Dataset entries

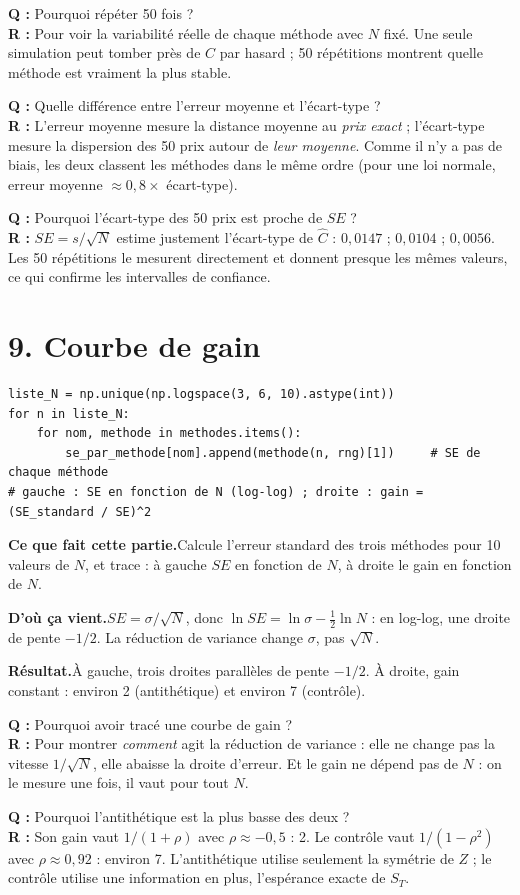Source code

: \documentclass[11pt,a4paper]{article}
\newcommand{\quoi}[1]{\par\noindent\textbf{\color{bleu}Ce que fait cette partie.}\enspace #1\par}
\newcommand{\source}[1]{\par\noindent\textbf{\color{orange}D'où ça vient.}\enspace #1\par}
\newcommand{\resultat}[1]{\par\noindent\textbf{\color{vert}Résultat.}\enspace #1\par}
\newcommand{\prof}[2]{\begin{tcolorbox}[colback=orange!6,colframe=orange!80,boxrule=0.4pt,arc=2pt,left=5pt,right=5pt,top=2pt,bottom=2pt]\small\textbf{Q :} #1\\[1pt]\textbf{R :} #2\end{tcolorbox}}
\newcommand{\sect}[1]{\clearpage\section{#1}}
\begin{document}
\prof{Pourquoi répéter 50 fois ?}{Pour voir la variabilité réelle de chaque méthode avec $N$ fixé. Une seule simulation peut tomber près de $C$ par hasard ; 50 répétitions montrent quelle méthode est vraiment la plus stable.}
\prof{Quelle différence entre l'erreur moyenne et l'écart-type ?}{L'erreur moyenne mesure la distance moyenne au \emph{prix exact} ; l'écart-type mesure la dispersion des 50 prix autour de \emph{leur moyenne}. Comme il n'y a pas de biais, les deux classent les méthodes dans le même ordre (pour une loi normale, erreur moyenne $\approx 0{,}8\times$ écart-type).}
\prof{Pourquoi l'écart-type des 50 prix est proche de $SE$ ?}{$SE = s/\sqrt N$ estime justement l'écart-type de $\hat C$ : $0{,}0147$ ; $0{,}0104$ ; $0{,}0056$. Les 50 répétitions le mesurent directement et donnent presque les mêmes valeurs, ce qui confirme les intervalles de confiance.}

\sect{9. Courbe de gain}
\begin{lstlisting}
liste_N = np.unique(np.logspace(3, 6, 10).astype(int))
for n in liste_N:
    for nom, methode in methodes.items():
        se_par_methode[nom].append(methode(n, rng)[1])     # SE de chaque méthode
# gauche : SE en fonction de N (log-log) ; droite : gain = (SE_standard / SE)^2
\end{lstlisting}
\quoi{Calcule l'erreur standard des trois méthodes pour 10 valeurs de $N$, et trace : à gauche $SE$ en fonction de $N$, à droite le gain en fonction de $N$.}
\source{$SE = \sigma/\sqrt N$, donc $\ln SE = \ln\sigma - \frac12\ln N$ : en log-log, une droite de pente $-1/2$. La réduction de variance change $\sigma$, pas $\sqrt N$.}
\resultat{À gauche, trois droites parallèles de pente $-1/2$. À droite, gain constant : environ 2 (antithétique) et environ 7 (contrôle).}
\prof{Pourquoi avoir tracé une courbe de gain ?}{Pour montrer \emph{comment} agit la réduction de variance : elle ne change pas la vitesse $1/\sqrt N$, elle abaisse la droite d'erreur. Et le gain ne dépend pas de $N$ : on le mesure une fois, il vaut pour tout $N$.}
\prof{Pourquoi l'antithétique est la plus basse des deux ?}{Son gain vaut $1/(1+\rho)$ avec $\rho\approx-0{,}5$ : 2. Le contrôle vaut $1/(1-\rho^2)$ avec $\rho\approx0{,}92$ : environ 7. L'antithétique utilise seulement la symétrie de $Z$ ; le contrôle utilise une information en plus, l'espérance exacte de $S_T$.}
\end{document}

▶ **The problem**: Copy every line above that includes the string "gauche".

▶ **Answer area**:
# gauche : SE en fonction de N (log-log) ; droite : gain = (SE_standard / SE)^2
\quoi{Calcule l'erreur standard des trois méthodes pour 10 valeurs de $N$, et trace : à gauche $SE$ en fonction de $N$, à droite le gain en fonction de $N$.}
\resultat{À gauche, trois droites parallèles de pente $-1/2$. À droite, gain constant : environ 2 (antithétique) et environ 7 (contrôle).}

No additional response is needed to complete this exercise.